■ TASK GOAL ■
Filter the entries below, keeping only lines with the word "domaine".

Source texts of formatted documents
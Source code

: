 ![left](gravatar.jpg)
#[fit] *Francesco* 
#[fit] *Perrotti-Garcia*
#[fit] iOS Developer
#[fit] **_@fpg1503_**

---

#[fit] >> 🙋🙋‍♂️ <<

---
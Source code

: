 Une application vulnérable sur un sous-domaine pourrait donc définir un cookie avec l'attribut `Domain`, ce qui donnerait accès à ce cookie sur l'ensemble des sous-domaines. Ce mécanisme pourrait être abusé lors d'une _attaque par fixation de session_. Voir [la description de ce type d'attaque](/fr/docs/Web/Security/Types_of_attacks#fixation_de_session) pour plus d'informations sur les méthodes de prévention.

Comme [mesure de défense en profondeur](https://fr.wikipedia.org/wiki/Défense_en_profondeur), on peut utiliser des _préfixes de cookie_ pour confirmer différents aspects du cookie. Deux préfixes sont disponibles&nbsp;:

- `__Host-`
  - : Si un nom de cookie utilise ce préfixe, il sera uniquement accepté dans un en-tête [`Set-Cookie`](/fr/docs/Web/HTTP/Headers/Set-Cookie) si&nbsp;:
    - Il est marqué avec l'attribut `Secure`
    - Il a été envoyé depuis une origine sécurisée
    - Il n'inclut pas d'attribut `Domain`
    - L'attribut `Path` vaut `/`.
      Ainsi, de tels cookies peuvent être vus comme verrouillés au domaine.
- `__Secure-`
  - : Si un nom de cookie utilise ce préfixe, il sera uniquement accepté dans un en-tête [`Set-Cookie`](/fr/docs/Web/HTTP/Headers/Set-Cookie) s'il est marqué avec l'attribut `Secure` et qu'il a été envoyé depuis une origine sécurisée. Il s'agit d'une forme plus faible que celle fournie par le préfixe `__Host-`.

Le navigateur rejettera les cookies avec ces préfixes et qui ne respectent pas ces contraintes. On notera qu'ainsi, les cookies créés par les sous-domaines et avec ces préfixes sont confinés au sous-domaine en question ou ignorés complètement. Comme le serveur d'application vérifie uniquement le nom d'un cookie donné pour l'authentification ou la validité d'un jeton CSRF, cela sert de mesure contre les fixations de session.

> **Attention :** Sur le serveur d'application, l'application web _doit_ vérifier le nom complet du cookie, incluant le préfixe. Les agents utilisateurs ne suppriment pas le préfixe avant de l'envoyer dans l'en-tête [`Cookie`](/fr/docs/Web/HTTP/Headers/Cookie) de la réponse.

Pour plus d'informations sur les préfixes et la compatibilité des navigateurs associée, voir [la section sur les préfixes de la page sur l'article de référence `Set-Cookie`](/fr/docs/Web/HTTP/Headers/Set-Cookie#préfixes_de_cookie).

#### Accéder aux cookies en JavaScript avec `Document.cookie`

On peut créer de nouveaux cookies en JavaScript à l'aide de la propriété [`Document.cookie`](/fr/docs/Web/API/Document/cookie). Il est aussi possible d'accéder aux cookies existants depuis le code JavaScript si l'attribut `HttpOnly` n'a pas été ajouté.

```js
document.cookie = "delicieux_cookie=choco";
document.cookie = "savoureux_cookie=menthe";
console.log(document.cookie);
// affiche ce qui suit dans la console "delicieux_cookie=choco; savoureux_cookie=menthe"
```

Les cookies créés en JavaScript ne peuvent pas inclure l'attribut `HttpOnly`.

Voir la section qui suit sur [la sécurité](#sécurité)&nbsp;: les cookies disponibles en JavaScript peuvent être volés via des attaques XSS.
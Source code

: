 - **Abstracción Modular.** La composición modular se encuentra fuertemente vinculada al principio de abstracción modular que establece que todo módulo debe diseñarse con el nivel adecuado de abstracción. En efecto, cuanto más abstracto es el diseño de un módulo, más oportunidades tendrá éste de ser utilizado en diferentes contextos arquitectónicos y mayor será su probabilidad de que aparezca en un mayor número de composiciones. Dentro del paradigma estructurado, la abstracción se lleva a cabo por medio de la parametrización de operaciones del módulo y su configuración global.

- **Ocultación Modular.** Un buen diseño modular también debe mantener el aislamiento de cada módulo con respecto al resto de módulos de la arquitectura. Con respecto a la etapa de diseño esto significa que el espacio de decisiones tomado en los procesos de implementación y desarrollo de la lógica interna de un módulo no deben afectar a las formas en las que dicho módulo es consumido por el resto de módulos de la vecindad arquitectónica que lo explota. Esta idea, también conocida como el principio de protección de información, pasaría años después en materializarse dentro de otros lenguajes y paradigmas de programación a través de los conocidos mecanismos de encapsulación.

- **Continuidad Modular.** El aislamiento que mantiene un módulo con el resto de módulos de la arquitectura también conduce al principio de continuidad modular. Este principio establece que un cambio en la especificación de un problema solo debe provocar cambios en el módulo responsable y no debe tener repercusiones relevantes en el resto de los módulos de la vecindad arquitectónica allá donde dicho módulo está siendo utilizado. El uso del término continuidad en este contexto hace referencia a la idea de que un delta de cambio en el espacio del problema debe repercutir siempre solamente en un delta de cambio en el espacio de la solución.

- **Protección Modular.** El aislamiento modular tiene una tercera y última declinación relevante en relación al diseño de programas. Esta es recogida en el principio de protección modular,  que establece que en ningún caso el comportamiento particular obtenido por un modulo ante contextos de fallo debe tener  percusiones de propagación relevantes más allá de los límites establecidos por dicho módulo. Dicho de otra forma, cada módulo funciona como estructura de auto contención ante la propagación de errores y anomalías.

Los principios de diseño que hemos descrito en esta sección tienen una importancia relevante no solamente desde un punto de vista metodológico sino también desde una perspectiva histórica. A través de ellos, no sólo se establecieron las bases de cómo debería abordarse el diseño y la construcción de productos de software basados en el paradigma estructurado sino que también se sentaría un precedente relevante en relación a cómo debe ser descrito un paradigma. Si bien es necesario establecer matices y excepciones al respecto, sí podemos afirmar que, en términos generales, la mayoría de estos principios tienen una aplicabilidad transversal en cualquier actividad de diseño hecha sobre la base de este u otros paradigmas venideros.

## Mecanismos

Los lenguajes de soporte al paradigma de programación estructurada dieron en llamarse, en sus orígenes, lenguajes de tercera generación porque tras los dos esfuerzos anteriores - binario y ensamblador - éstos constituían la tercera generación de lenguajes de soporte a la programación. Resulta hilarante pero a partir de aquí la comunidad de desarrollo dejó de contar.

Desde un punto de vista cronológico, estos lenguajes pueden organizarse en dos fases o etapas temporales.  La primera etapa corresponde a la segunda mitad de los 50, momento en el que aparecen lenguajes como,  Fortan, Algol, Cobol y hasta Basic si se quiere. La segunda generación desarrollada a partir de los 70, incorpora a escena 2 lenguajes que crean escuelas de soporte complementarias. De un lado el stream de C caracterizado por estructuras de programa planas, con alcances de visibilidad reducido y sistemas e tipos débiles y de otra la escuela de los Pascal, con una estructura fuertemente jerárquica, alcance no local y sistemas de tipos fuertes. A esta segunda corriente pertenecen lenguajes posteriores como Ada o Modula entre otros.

■ SOLUTION TO THE PROBLEM ■
: Une application vulnérable sur un sous-domaine pourrait donc définir un cookie avec l'attribut `Domain`, ce qui donnerait accès à ce cookie sur l'ensemble des sous-domaines. Ce mécanisme pourrait être abusé lors d'une _attaque par fixation de session_. Voir [la description de ce type d'attaque](/fr/docs/Web/Security/Types_of_attacks#fixation_de_session) pour plus d'informations sur les méthodes de prévention.
      Ainsi, de tels cookies peuvent être vus comme verrouillés au domaine.
Le navigateur rejettera les cookies avec ces préfixes et qui ne respectent pas ces contraintes. On notera qu'ainsi, les cookies créés par les sous-domaines et avec ces préfixes sont confinés au sous-domaine en question ou ignorés complètement. Comme le serveur d'application vérifie uniquement le nom d'un cookie donné pour l'authentification ou la validité d'un jeton CSRF, cela sert de mesure contre les fixations de session.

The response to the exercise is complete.